1/17/08 Augusta Chron. A04
It's not about race or gender, we keep hearing from the
Democratic front-runners. Except of course it is about race and gender, even
though both should be rendered irrelevant by virtue of the candidates'
participation in the game.
Simply put: Identity politics is predicated on oppression. Yet it's hard to
claim you're a victim when you're on top.
Both Barack Obama and Hillary Clinton - Ivy League-educated U.S. senators -
can't win for winning. Yet both have crafted their candidacies around the
idea of overcoming historical obstacles and becoming firsts of their kind.
To cross that final frontier - to become the first woman or the first
African-American to be nominated for president - each has to artfully tear
down something of what their party has built up. Unavoidably, the white has
to go after the black; the man has to attack the woman.
How to do that without inviting charges of sexism or racism is the trick
and, thus far, Obama seems the better magician.
Matters are further complicated by the fact that Obama's attraction to black
voters cuts a swath through a field the Clintons have been carefully
cultivating for decades. No matter how many black church services they've
attended, they can't compete on the pulpit with a real African-American
candidate.
Despite their protests to the contrary, both Obama and Clinton have been
playing to their respective demographics. Obama hasn't overtly made his
campaign about race, but he didn't have to. In Clintonian tradition, he has
let surrogates make the case for him. Oprah Winfrey laid it out plainly
enough when she told a throng in Columbia, S.C.:
"We don't have to just dream the dream anymore. We get to vote that dream
into reality. I believe that now is the time for somebody like Barack Obama."

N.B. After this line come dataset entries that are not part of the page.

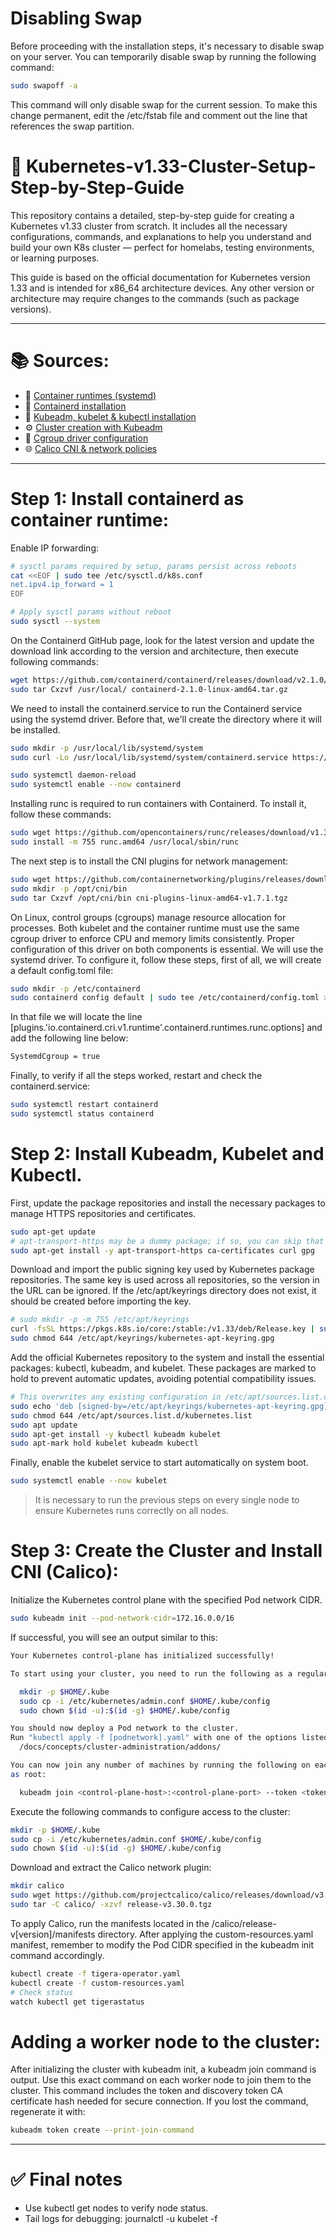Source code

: # Disabling Swap
Before proceeding with the installation steps, it's necessary to disable swap on your server.
You can temporarily disable swap by running the following command:
```bash
sudo swapoff -a
```
This command will only disable swap for the current session.
To make this change permanent, edit the /etc/fstab file and comment out the line that references the swap partition.

# 🚀 Kubernetes-v1.33-Cluster-Setup-Step-by-Step-Guide
This repository contains a detailed, step-by-step guide for creating a Kubernetes v1.33 cluster from scratch. It includes all the necessary configurations, commands, and explanations to help you understand and build your own K8s cluster — perfect for homelabs, testing environments, or learning purposes.

This guide is based on the official documentation for Kubernetes version 1.33 and is intended for x86_64 architecture devices. Any other version or architecture may require changes to the commands (such as package versions).

---

# 📚 Sources:
- 🔧 [Container runtimes (systemd)](https://kubernetes.io/docs/setup/production-environment/container-runtimes/)
- 🐳 [Containerd installation](https://github.com/containerd/containerd)
- 🔧 [Kubeadm, kubelet & kubectl installation](https://kubernetes.io/docs/setup/production-environment/tools/kubeadm/install-kubeadm/)
- ⚙️ [Cluster creation with Kubeadm](https://kubernetes.io/docs/setup/production-environment/tools/kubeadm/create-cluster-kubeadm/)
- 🧩 [Cgroup driver configuration](https://kubernetes.io/docs/tasks/administer-cluster/kubeadm/configure-cgroup-driver/)
- 🌐 [Calico CNI & network policies](https://vincent0426.medium.com/setting-up-a-kubernetes-cluster-with-calico-cni-and-applying-network-policies-c196b4f25687)

---

# Step 1: Install containerd as container runtime:
Enable IP forwarding:
```bash
# sysctl params required by setup, params persist across reboots
cat <<EOF | sudo tee /etc/sysctl.d/k8s.conf
net.ipv4.ip_forward = 1
EOF

# Apply sysctl params without reboot
sudo sysctl --system
```
On the Containerd GitHub page, look for the latest version and update the download link according to the version and architecture, then execute following commands:
```bash
wget https://github.com/containerd/containerd/releases/download/v2.1.0/containerd-2.1.0-linux-amd64.tar.gz
sudo tar Cxzvf /usr/local/ containerd-2.1.0-linux-amd64.tar.gz
```  
We need to install the containerd.service to run the Containerd service using the systemd driver. Before that, we'll create the directory where it will be installed.
```bash
sudo mkdir -p /usr/local/lib/systemd/system
sudo curl -Lo /usr/local/lib/systemd/system/containerd.service https://raw.githubusercontent.com/containerd/containerd/main/containerd.service

sudo systemctl daemon-reload
sudo systemctl enable --now containerd
```
Installing runc is required to run containers with Containerd. To install it, follow these commands:
```bash
sudo wget https://github.com/opencontainers/runc/releases/download/v1.3.0/runc.amd64
sudo install -m 755 runc.amd64 /usr/local/sbin/runc
```
The next step is to install the CNI plugins for network management:
```bash
sudo wget https://github.com/containernetworking/plugins/releases/download/v1.7.1/cni-plugins-linux-amd64-v1.7.1.tgz
sudo mkdir -p /opt/cni/bin
sudo tar Cxzvf /opt/cni/bin cni-plugins-linux-amd64-v1.7.1.tgz
```
On Linux, control groups (cgroups) manage resource allocation for processes. Both kubelet and the container runtime must use the same cgroup driver to enforce CPU and memory limits consistently. Proper configuration of this driver on both components is essential.
We will use the systemd driver. To configure it, follow these steps, first of all, we will create a default config.toml file:
```bash
sudo mkdir -p /etc/containerd
sudo containerd config default | sudo tee /etc/containerd/config.toml > /dev/null
```
In that file we will locate the line [plugins.'io.containerd.cri.v1.runtime'.containerd.runtimes.runc.options] and add the following line below:
```bash
SystemdCgroup = true
```
Finally, to verify if all the steps worked, restart and check the containerd.service:
```bash
sudo systemctl restart containerd
sudo systemctl status containerd
```

# Step 2: Install Kubeadm, Kubelet and Kubectl.
First, update the package repositories and install the necessary packages to manage HTTPS repositories and certificates.
```bash
sudo apt-get update
# apt-transport-https may be a dummy package; if so, you can skip that package
sudo apt-get install -y apt-transport-https ca-certificates curl gpg
```
Download and import the public signing key used by Kubernetes package repositories. The same key is used across all repositories, so the version in the URL can be ignored. If the /etc/apt/keyrings directory does not exist, it should be created before importing the key.
```bash
# sudo mkdir -p -m 755 /etc/apt/keyrings
curl -fsSL https://pkgs.k8s.io/core:/stable:/v1.33/deb/Release.key | sudo gpg --dearmor -o /etc/apt/keyrings/kubernetes-apt-keyring.gpg
sudo chmod 644 /etc/apt/keyrings/kubernetes-apt-keyring.gpg
```
Add the official Kubernetes repository to the system and install the essential packages: kubectl, kubeadm, and kubelet. These packages are marked to hold to prevent automatic updates, avoiding potential compatibility issues.
```bash
# This overwrites any existing configuration in /etc/apt/sources.list.d/kubernetes.list
sudo echo 'deb [signed-by=/etc/apt/keyrings/kubernetes-apt-keyring.gpg] https://pkgs.k8s.io/core:/stable:/v1.33/deb/ /' | sudo tee /etc/apt/sources.list.d/kubernetes.list
sudo chmod 644 /etc/apt/sources.list.d/kubernetes.list
sudo apt update
sudo apt-get install -y kubectl kubeadm kubelet
sudo apt-mark hold kubelet kubeadm kubectl
```
Finally, enable the kubelet service to start automatically on system boot.
```bash
sudo systemctl enable --now kubelet
```

> It is necessary to run the previous steps on every single node to ensure Kubernetes runs correctly on all nodes.
>

# Step 3: Create the Cluster and Install CNI (Calico):
Initialize the Kubernetes control plane with the specified Pod network CIDR.
```bash
sudo kubeadm init --pod-network-cidr=172.16.0.0/16
```
If successful, you will see an output similar to this:
```bash
Your Kubernetes control-plane has initialized successfully!

To start using your cluster, you need to run the following as a regular user:

  mkdir -p $HOME/.kube
  sudo cp -i /etc/kubernetes/admin.conf $HOME/.kube/config
  sudo chown $(id -u):$(id -g) $HOME/.kube/config

You should now deploy a Pod network to the cluster.
Run "kubectl apply -f [podnetwork].yaml" with one of the options listed at:
  /docs/concepts/cluster-administration/addons/

You can now join any number of machines by running the following on each node
as root:

  kubeadm join <control-plane-host>:<control-plane-port> --token <token> --discovery-token-ca-cert-hash sha256:<hash>
```
Execute the following commands to configure access to the cluster:
```bash
mkdir -p $HOME/.kube
sudo cp -i /etc/kubernetes/admin.conf $HOME/.kube/config
sudo chown $(id -u):$(id -g) $HOME/.kube/config
```
Download and extract the Calico network plugin:
```bash
mkdir calico
sudo wget https://github.com/projectcalico/calico/releases/download/v3.30.0/release-v3.30.0.tgz
sudo tar -C calico/ -xzvf release-v3.30.0.tgz
```
To apply Calico, run the manifests located in the /calico/release-v[version]/manifests directory. After applying the custom-resources.yaml manifest, remember to modify the Pod CIDR specified in the kubeadm init command accordingly.
```bash
kubectl create -f tigera-operator.yaml
kubectl create -f custom-resources.yaml
# Check status
watch kubectl get tigerastatus
```
# Adding a worker node to the cluster:
After initializing the cluster with kubeadm init, a kubeadm join command is output. Use this exact command on each worker node to join them to the cluster. This command includes the token and discovery token CA certificate hash needed for secure connection.
If you lost the command, regenerate it with:
```bash
kubeadm token create --print-join-command
```

---

# ✅ Final notes
- Use kubectl get nodes to verify node status.
- Tail logs for debugging: journalctl -u kubelet -f
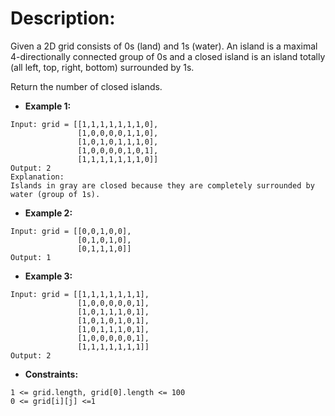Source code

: # Description:

Given a 2D grid consists of 0s (land) and 1s (water).  An island is a maximal 4-directionally connected group of 0s and a closed island is an island totally (all left, top, right, bottom) surrounded by 1s.

Return the number of closed islands.

* **Example 1:**
```
Input: grid = [[1,1,1,1,1,1,1,0],
               [1,0,0,0,0,1,1,0],
               [1,0,1,0,1,1,1,0],
               [1,0,0,0,0,1,0,1],
               [1,1,1,1,1,1,1,0]]
Output: 2
Explanation:
Islands in gray are closed because they are completely surrounded by water (group of 1s).
```

* **Example 2:**
```
Input: grid = [[0,0,1,0,0],
               [0,1,0,1,0],
               [0,1,1,1,0]]
Output: 1
```

* **Example 3:**
```
Input: grid = [[1,1,1,1,1,1,1],
               [1,0,0,0,0,0,1],
               [1,0,1,1,1,0,1],
               [1,0,1,0,1,0,1],
               [1,0,1,1,1,0,1],
               [1,0,0,0,0,0,1],
               [1,1,1,1,1,1,1]]
Output: 2
```

* **Constraints:**
```
1 <= grid.length, grid[0].length <= 100
0 <= grid[i][j] <=1
```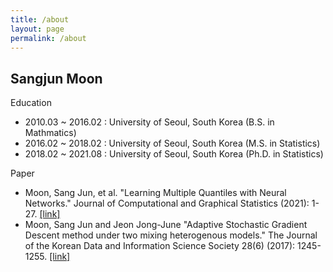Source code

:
 ```yaml
---
title: /about
layout: page
permalink: /about
---
```


## Sangjun Moon

Education
- 2010.03 ~ 2016.02 : University of Seoul, South Korea (B.S. in Mathmatics)
- 2016.02 ~ 2018.02 : University of Seoul, South Korea (M.S. in Statistics)
- 2018.02 ~ 2021.08 : University of Seoul, South Korea (Ph.D. in Statistics)

Paper
- Moon, Sang Jun, et al. "Learning Multiple Quantiles with Neural Networks." Journal of Computational and Graphical Statistics (2021): 1-27. <a href='https://www.tandfonline.com/doi/full/10.1080/10618600.2021.1909601'>[link]</a>
- Moon, Sang Jun and Jeon Jong-June "Adaptive Stochastic Gradient Descent method under two mixing heterogenous models." The Journal of the Korean Data and Information Science Society 28(6) (2017): 1245-1255. <a href= 'https://www.dbpia.co.kr/pdf/pdfView.do?nodeId=NODE07404368&mark=0&useDate=&bookmarkCnt=0&ipRange=N&accessgl=Y&language=ko'>[link]</a>
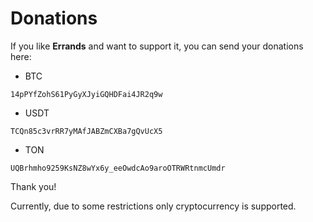 # Donations

If you like **Errands** and want to support it, you can send your donations here:
- BTC
```
14pPYfZohS61PyGyXJyiGQHDFai4JR2q9w
```
- USDT
```
TCQn85c3vrRR7yMAfJABZmCXBa7gQvUcX5
```
- TON
```
UQBrhmho9259KsNZ8wYx6y_eeOwdcAo9aroOTRWRtnmcUmdr
```

Thank you!

Currently, due to some restrictions only cryptocurrency is supported.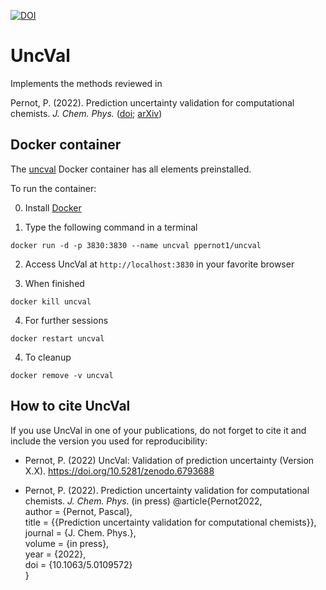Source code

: [![DOI](https://zenodo.org/badge/506150404.svg)](https://zenodo.org/badge/latestdoi/506150404)


# UncVal
Implements the methods reviewed in

Pernot, P. (2022). Prediction uncertainty validation for computational chemists.
_J. Chem. Phys._ 
([doi](http://dx.doi.org/10.1063/5.0109572);
[arXiv](https://arxiv.org/abs/2204.13477))

## Docker container

The [uncval](https://hub.docker.com/repository/docker/ppernot1/uncval)
Docker container has all elements preinstalled.

To run the container:

0. Install [Docker](https://www.docker.com/products/docker-desktop)

1. Type the following command in a terminal
```
docker run -d -p 3830:3830 --name uncval ppernot1/uncval
```      

2. Access UncVal at `http://localhost:3830` in your favorite browser

3. When finished
```
docker kill uncval
```

4. For further sessions
```
docker restart uncval
```

4. To cleanup
```
docker remove -v uncval
```

## How to cite UncVal

If you use UncVal in one of your publications, do not forget to cite it 
and include the version you used for reproducibility:

* Pernot, P. (2022) UncVal: Validation of prediction uncertainty (Version X.X). 
https://doi.org/10.5281/zenodo.6793688 

* Pernot, P. (2022). Prediction uncertainty validation for computational chemists. 
_J. Chem. Phys._ (in press)
@article{Pernot2022,    
	author = {Pernot, Pascal},     
	title = {{Prediction uncertainty validation for computational chemists}},     
	journal = {J. Chem. Phys.},    
	volume = {in press},    
	year = {2022},    
	doi = {10.1063/5.0109572}    
}
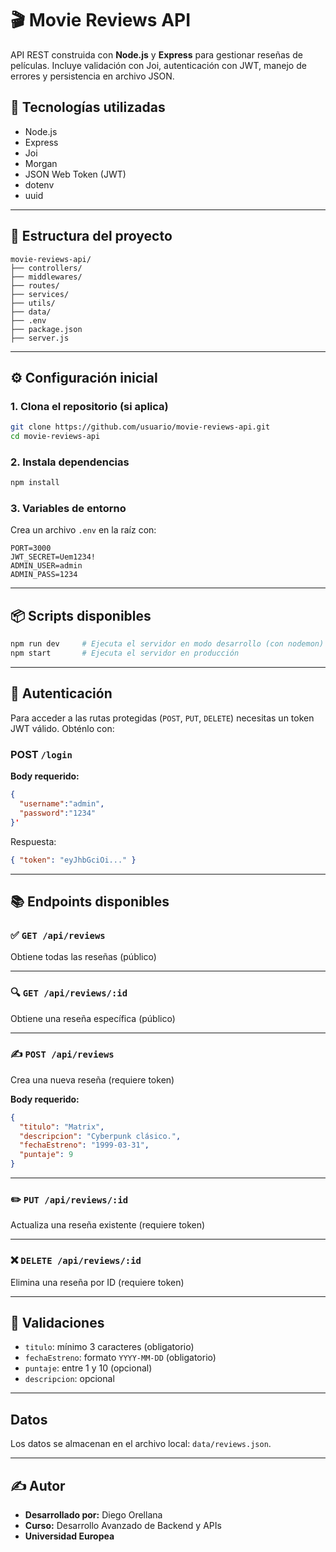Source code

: # 🎬 Movie Reviews API

API REST construida con **Node.js** y **Express** para gestionar reseñas de películas. Incluye validación con Joi, autenticación con JWT, manejo de errores y persistencia en archivo JSON.

## 🚀 Tecnologías utilizadas

- Node.js
- Express
- Joi
- Morgan
- JSON Web Token (JWT)
- dotenv
- uuid

---

## 📁 Estructura del proyecto

```
movie-reviews-api/
├── controllers/
├── middlewares/
├── routes/
├── services/
├── utils/
├── data/
├── .env
├── package.json
├── server.js
```

---

## ⚙️ Configuración inicial

### 1. Clona el repositorio (si aplica)

```bash
git clone https://github.com/usuario/movie-reviews-api.git
cd movie-reviews-api
```

### 2. Instala dependencias

```bash
npm install
```

### 3. Variables de entorno

Crea un archivo `.env` en la raíz con:

```env
PORT=3000
JWT_SECRET=Uem1234!
ADMIN_USER=admin
ADMIN_PASS=1234
```

---

## 📦 Scripts disponibles

```bash
npm run dev     # Ejecuta el servidor en modo desarrollo (con nodemon)
npm start       # Ejecuta el servidor en producción
```

---

## 🔐 Autenticación

Para acceder a las rutas protegidas (`POST`, `PUT`, `DELETE`) necesitas un token JWT válido. Obténlo con:

### POST `/login`
**Body requerido:**
```json
{
  "username":"admin",
  "password":"1234"
}'
```

Respuesta:

```json
{ "token": "eyJhbGciOi..." }
```

---

## 📚 Endpoints disponibles

### ✅ `GET /api/reviews`
Obtiene todas las reseñas (público)

---

### 🔍 `GET /api/reviews/:id`
Obtiene una reseña específica (público)

---

### ✍️ `POST /api/reviews`
Crea una nueva reseña (requiere token)

**Body requerido:**
```json
{
  "titulo": "Matrix",
  "descripcion": "Cyberpunk clásico.",
  "fechaEstreno": "1999-03-31",
  "puntaje": 9
}
```

---

### ✏️ `PUT /api/reviews/:id`
Actualiza una reseña existente (requiere token)

---

### ❌ `DELETE /api/reviews/:id`
Elimina una reseña por ID (requiere token)

---

## 🧪 Validaciones

- `titulo`: mínimo 3 caracteres (obligatorio)
- `fechaEstreno`: formato `YYYY-MM-DD` (obligatorio)
- `puntaje`: entre 1 y 10 (opcional)
- `descripcion`: opcional

---

## Datos

Los datos se almacenan en el archivo local: `data/reviews.json`.

---

## ✍️ Autor

- **Desarrollado por:** Diego Orellana
- **Curso:** Desarrollo Avanzado de Backend y APIs
- **Universidad Europea**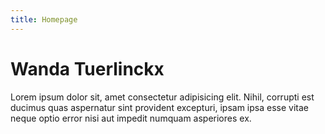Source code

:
 ```yaml
---
title: Homepage
---
```


# Wanda Tuerlinckx

Lorem ipsum dolor sit, amet consectetur adipisicing elit. Nihil, corrupti est ducimus quas aspernatur sint provident excepturi, ipsam ipsa esse vitae neque optio error nisi aut impedit numquam asperiores ex.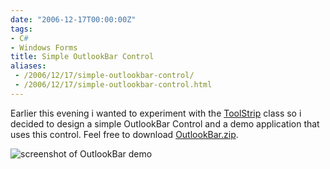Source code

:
 ```yaml
---
date: "2006-12-17T00:00:00Z"
tags:
- C#
- Windows Forms
title: Simple OutlookBar Control
aliases:
 - /2006/12/17/simple-outlookbar-control/
 - /2006/12/17/simple-outlookbar-control.html
---
```

Earlier this evening i wanted to experiment with the [ToolStrip](http://msdn2.microsoft.com/en-us/library/system.windows.forms.toolstrip.aspx) class so i decided to design a simple OutlookBar Control and a demo application that uses this control. Feel free to download [OutlookBar.zip](http://www.timvw.be/wp-content/code/csharp/OutlookBar.zip).

![screenshot of OutlookBar demo](http://www.timvw.be/wp-content/images/outlookbardemo.jpg)
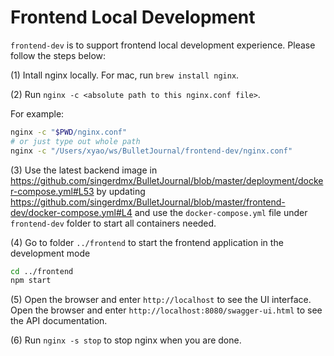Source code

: # Frontend Local Development

`frontend-dev` is to support frontend local development experience. Please follow the steps below:

(1) Intall nginx locally. For mac, run `brew install nginx`.

(2) Run `nginx -c <absolute path to this nginx.conf file>`.

For example: 

```bash
nginx -c "$PWD/nginx.conf"
# or just type out whole path
nginx -c "/Users/xyao/ws/BulletJournal/frontend-dev/nginx.conf"
```

(3) Use the latest backend image in https://github.com/singerdmx/BulletJournal/blob/master/deployment/docker-compose.yml#L53 by updating https://github.com/singerdmx/BulletJournal/blob/master/frontend-dev/docker-compose.yml#L4 and use the `docker-compose.yml` file under `frontend-dev` folder to start all containers needed.


(4) Go to folder `../frontend` to start the frontend application in the development mode
```bash
cd ../frontend
npm start
```

(5) Open the browser and enter `http://localhost` to see the UI interface.
Open the browser and enter `http://localhost:8080/swagger-ui.html` to see the API documentation.

(6) Run `nginx -s stop` to stop nginx when you are done.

"Somebody like Barack" and "the dream" don't require much elaboration. The
dream was the Rev. Martin Luther King's, of a future when blacks and whites
lived in harmony. And though Obama is unique in his broad appeal, Winfrey
was clearly urging voters to put an African-American in the White House.
For her part, Clinton has insisted that women shouldn't vote for her just
because of gender. "I am not asking you to vote for me because I am a
woman," she told a crowd in New Hampshire. "I am asking you to vote for me
because I believe I am the most qualified person to hit the ground running
in 2009."
Except when she is urging women to vote for her because she's a woman.
Speaking at her all-female alma mater, Wellesley College, Clinton called
upon women to rally against "the all-boys club of presidential politics.
We're ready to shatter that highest glass ceiling."
Obviously, and gratefully, Clinton will accept the woman vote and Obama will
accept the black vote while professing a unified, color- and gender-blind
vision. But to win, each has to borrow from the other's camp - Obama needs
women and Clinton needs blacks.
And each risks losing the prize by going too negative, as Clinton recently
learned when she dared trespass on the sacred territory of Dr. King. In
trying to neutralize Obama's success as an orator and underscore his short
list of accomplishments, she effectively said that Obama is no King.
Then she went too far and, noting that no matter King's own contributions,
the Civil Rights Act required the signature of a president, in this case the
Democrat Lyndon B. Johnson.
Whatever she meant - fair or not - that's a hole deep enough to bury
Hillary's nomination and her husband's legacy.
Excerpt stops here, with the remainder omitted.